Announcement

Collapse
No announcement yet.
X
  • Filter
  • Time
  • Show
Clear All
new posts

  • Mipolate backward imputation for missing values

    Hi, I need help with imputing missing values for my panel data for 100+ countries for 15 years (from 1990 to 2004). There are six variables. For some variables and countries, the data for the first few years are missing and start randomly within the first 10 years. For example, for country A, variable X might miss the data for 1990 and 1991 but start at 1992 while for country B the same variable X might miss data until 1997 and start in 1998. I need to fill in the missing values for the early years but only if the first non-missing value is within the first five years ahead (so, for 1990, up to 1995 and not beyond). For conceptual reasons, it would be incorrect to use a value that's more than 5 years ahead.

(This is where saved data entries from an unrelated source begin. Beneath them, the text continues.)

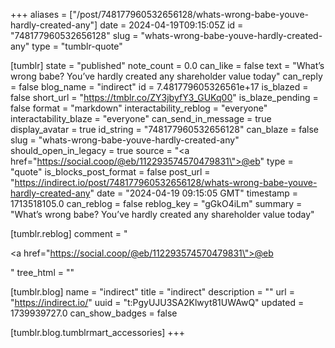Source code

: +++
aliases = ["/post/748177960532656128/whats-wrong-babe-youve-hardly-created-any"]
date = 2024-04-19T09:15:05Z
id = "748177960532656128"
slug = "whats-wrong-babe-youve-hardly-created-any"
type = "tumblr-quote"

[tumblr]
state = "published"
note_count = 0.0
can_like = false
text = "What’s wrong babe? You’ve hardly created any shareholder value today"
can_reply = false
blog_name = "indirect"
id = 7.481779605326561e+17
is_blazed = false
short_url = "https://tmblr.co/ZY3jbyfY3_GUKq00"
is_blaze_pending = false
format = "markdown"
interactability_reblog = "everyone"
interactability_blaze = "everyone"
can_send_in_message = true
display_avatar = true
id_string = "748177960532656128"
can_blaze = false
slug = "whats-wrong-babe-youve-hardly-created-any"
should_open_in_legacy = true
source = "<a href=\"https://social.coop/@eb/112293574570479831\">@eb</a>"
type = "quote"
is_blocks_post_format = false
post_url = "https://indirect.io/post/748177960532656128/whats-wrong-babe-youve-hardly-created-any"
date = "2024-04-19 09:15:05 GMT"
timestamp = 1713518105.0
can_reblog = false
reblog_key = "gGkO4iLm"
summary = "What’s wrong babe? You’ve hardly created any shareholder value today"

[tumblr.reblog]
comment = "<p><a href=\"https://social.coop/@eb/112293574570479831\">@eb</a></p>"
tree_html = ""

[tumblr.blog]
name = "indirect"
title = "indirect"
description = ""
url = "https://indirect.io/"
uuid = "t:PgyUJU3SA2Klwyt81UWAwQ"
updated = 1739939727.0
can_show_badges = false

[tumblr.blog.tumblrmart_accessories]
+++
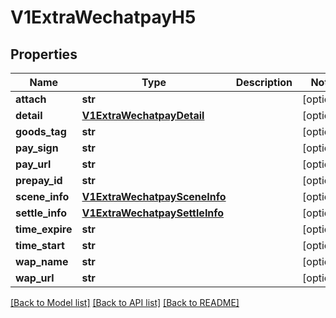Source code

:# V1ExtraWechatpayH5

## Properties
Name | Type | Description | Notes
------------ | ------------- | ------------- | -------------
**attach** | **str** |  | [optional] 
**detail** | [**V1ExtraWechatpayDetail**](V1ExtraWechatpayDetail.md) |  | [optional] 
**goods_tag** | **str** |  | [optional] 
**pay_sign** | **str** |  | [optional] 
**pay_url** | **str** |  | [optional] 
**prepay_id** | **str** |  | [optional] 
**scene_info** | [**V1ExtraWechatpaySceneInfo**](V1ExtraWechatpaySceneInfo.md) |  | [optional] 
**settle_info** | [**V1ExtraWechatpaySettleInfo**](V1ExtraWechatpaySettleInfo.md) |  | [optional] 
**time_expire** | **str** |  | [optional] 
**time_start** | **str** |  | [optional] 
**wap_name** | **str** |  | [optional] 
**wap_url** | **str** |  | [optional] 

[[Back to Model list]](../README.md#documentation-for-models) [[Back to API list]](../README.md#documentation-for-api-endpoints) [[Back to README]](../README.md)


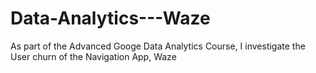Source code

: # Data-Analytics---Waze
As part of the Advanced Googe Data Analytics Course, I investigate the User churn of the Navigation App, Waze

    I have posted an example below with just two countries, Albania and Algeria. For my purpose, the general command:

    mipolate x year, by(id) gen(x_new) backward

    would work for Albania because its first non-missing value starts within the first 5 years (in 1993). However, it wouldn't work for Algeria because its first non-missing value for this variable starts outside of this 5-year restriction (in 1998).


    year country x id

    1990 Albania . 1
    1991 Albania . 1
    1992 Albania . 1
    1993 Albania 5 1
    1994 Albania 5 1

    1995 Albania 5 1
    1996 Albania 6 1
    1997 Albania 5 1
    1998 Albania 5 1
    1999 Albania 5 1

    2000 Albania 5 1
    2001 Albania 5 1
    2002 Albania 7 1
    2003 Albania 7 1
    2004 Albania 7 1

    1990 Algeria . 2
    1991 Algeria . 2
    1992 Algeria . 2
    1993 Algeria . 2
    1994 Algeria . 2

    1995 Algeria . 2
    1996 Algeria . 2
    1997 Algeria . 2
    1998 Algeria -3 2
    1999 Algeria -3 2

    2000 Algeria -3 2
    2001 Algeria -3 2
    2002 Algeria -3 2
    2003 Algeria -3 2
    2004 Algeria 2 2

    Is there a command to restrict the first non-missing value picked to only until the first 5 years ahead? If mipolate does not have a ready command, maybe a set of commands can be constructed from first principles (I have seen Nick Cox talk about it often on this forum)? But I admit I do not know how to create that set of commands. Thanks for any help anyone can offer.

  • #2
    mipolate is from SSC and discussed (e.g.) at https://www.statalist.org/forums/for...-interpolation (compare FAQ Advice #12 on explaining community-contributed commands you mention).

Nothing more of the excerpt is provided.